Proxies breaking up SSL connections? Yes, all the time…

Some months ago I was wondering why some Firefox installations appear to not support strong encryption. After analyzing the SSL handshakes on one of the filter download servers used by Adblock Plus, I am now mostly confident that the reason is proxy servers essentially conducting Man-in-the-Middle (MitM) attacks. Normally, a proxy server can only forward SSL data to its destination, it can neither modify nor read the data due to encryption. MitM proxies however pose as the destination server which allows them to manipulate the data in any way they like. For that they have to encrypt the communication with a certificate that is valid for the destination server, usually this happens by installing a new root certificate on the client’s computer.
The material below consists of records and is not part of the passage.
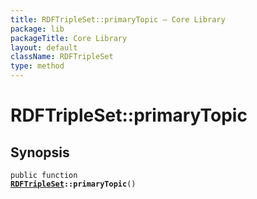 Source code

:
 ```yaml
---
title: RDFTripleSet::primaryTopic — Core Library
package: lib
packageTitle: Core Library
layout: default
className: RDFTripleSet
type: method
---
```


# RDFTripleSet::primaryTopic

## Synopsis

<code>public function <b><a href="RDFTripleSet">RDFTripleSet</a>::primaryTopic</b>()</code>

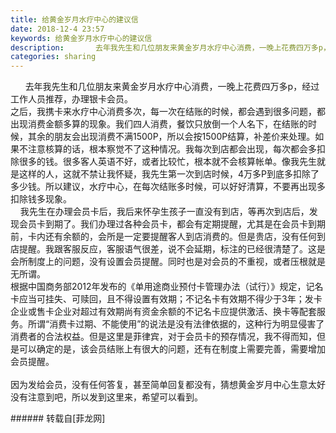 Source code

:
 ```yaml
---
title: 给黄金岁月水疗中心的建议信
date: 2018-12-4 23:57
keywords: 给黄金岁月水疗中心的建议信
description:       去年我先生和几位朋友来黄金岁月水疗中心消费，一晚上花费四万多p，经过工作人员推荐，办理银卡会员。之后，我携卡来水疗中心消费多次，每一次在结账的时候，都会遇到很多问题，都出现消费金额多算的现象。我们四人消费，餐饮只放倒一个人名下，在结账的时候，其余的朋友会出现消费不满1500P，所以会按1500P结算，补差价来处理。如果不注意核算的话，根本察觉不了这种情况。我每次到店都会出现，每次都会多扣除很多的钱。很多客人英语不好，或者比较忙，根本就不会核算帐单。像我先生就是这样的人，这就不禁让我怀疑，我先生第一次到店时候，4万多P到底多扣除了多少钱。所以建议，水疗中心，在每次结账多时候，可以好好清算，不要再出现多扣除钱多现象。    我先生在办理会员卡后，我后来怀孕生孩子一直没有到店，等再次到店后，发现会员卡到期了。我们办理过各种会员卡，都会有定期提醒，尤其是在会员卡到期前，卡内还有余额的，会所是一定要提醒客人到店消费的。但是贵店，没有任何到店提醒。我跟客服反应，客服语气很差，说不会延期，标注的已经很清楚了。这是会所制度上的问题，没有设置会员提醒。同时也是对会员的不重视，或者压根就是无所谓。根据中国商务部2012年发布的《单用途商业预付卡管理办法（试行）》规定，记名卡应当可挂失、可赎回，且不得设置有效期；不记名卡有效期不得少于3年；发卡企业或售卡企业对超过有效期尚有资金余额的不记名卡应提供激活、换卡等配套服务。所谓“消费卡过期、不能使用”的说法是没有法律依据的，这种行为明显侵害了消费者的合法权益。但是这里是菲律宾，对于会员卡的预存情况，我不得而知，但是可以确定的是，该会员结账上有很大的问题，还有在制度上需要完善，需要增加会员提醒。因为发给会员，没有任何答复，甚至简单回复都没有，猜想黄金岁月中心生意太好没有注意到吧，所以发到这里来，希望可以看到。
categories: sharing
---
```

<td class="t_f" id="postmessage_2408735">

      去年我先生和几位朋友来黄金岁月水疗中心消费，一晚上花费四万多p，经过工作人员推荐，办理银卡会员。<br/>
之后，我携卡来水疗中心消费多次，每一次在结账的时候，都会遇到很多问题，都出现消费金额多算的现象。我们四人消费，餐饮只放倒一个人名下，在结账的时候，其余的朋友会出现消费不满1500P，所以会按1500P结算，补差价来处理。如果不注意核算的话，根本察觉不了这种情况。我每次到店都会出现，每次都会多扣除很多的钱。很多客人英语不好，或者比较忙，根本就不会核算帐单。像我先生就是这样的人，这就不禁让我怀疑，我先生第一次到店时候，4万多P到底多扣除了多少钱。所以建议，水疗中心，在每次结账多时候，可以好好清算，不要再出现多扣除钱多现象。<br/>
    我先生在办理会员卡后，我后来怀孕生孩子一直没有到店，等再次到店后，发现会员卡到期了。我们办理过各种会员卡，都会有定期提醒，尤其是在会员卡到期前，卡内还有余额的，会所是一定要提醒客人到店消费的。但是贵店，没有任何到店提醒。我跟客服反应，客服语气很差，说不会延期，标注的已经很清楚了。这是会所制度上的问题，没有设置会员提醒。同时也是对会员的不重视，或者压根就是无所谓。<br/>
根据中国商务部2012年发布的《单用途商业预付卡管理办法（试行）》规定，记名卡应当可挂失、可赎回，且不得设置有效期；不记名卡有效期不得少于3年；发卡企业或售卡企业对超过有效期尚有资金余额的不记名卡应提供激活、换卡等配套服务。所谓“消费卡过期、不能使用”的说法是没有法律依据的，这种行为明显侵害了消费者的合法权益。但是这里是菲律宾，对于会员卡的预存情况，我不得而知，但是可以确定的是，该会员结账上有很大的问题，还有在制度上需要完善，需要增加会员提醒。<br/>
<br/>
因为发给会员，没有任何答复，甚至简单回复都没有，猜想黄金岁月中心生意太好没有注意到吧，所以发到这里来，希望可以看到。<br/>
</td>
###### 转载自[菲龙网]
I used ssldump to record 3294 SSL handshakes. Not a terribly large sample, yet it already contained lots of entries where the client’s SSL support didn’t match the user agent from the web server logs:

  • Seven corporate proxies seem to be breaking up SSL connections of the company employees.
  • A program to provide schools with Internet access apparently routes all traffic through a MitM proxy.
  • A university proxy snoops in the SSL traffic.
  • A government agency has to check all outgoing data, even when encrypted.
  • An ISP seems to route all customer traffic through a MitM proxy (not sure how they pulled it off but it’s China so everything is possible).
  • Lots of people use Google AppEngine as a MitM proxy, maybe without even knowing that.
  • Six users seem to be running MitM proxies on their computer, either intentionally or due to a malware infection.
  • Three requests associated with Android devices are strange: either the SSL support of these devices is very outdated despite Android 4.2/4.3 (even SSLv3 used in one case) or a local MitM proxy is running there.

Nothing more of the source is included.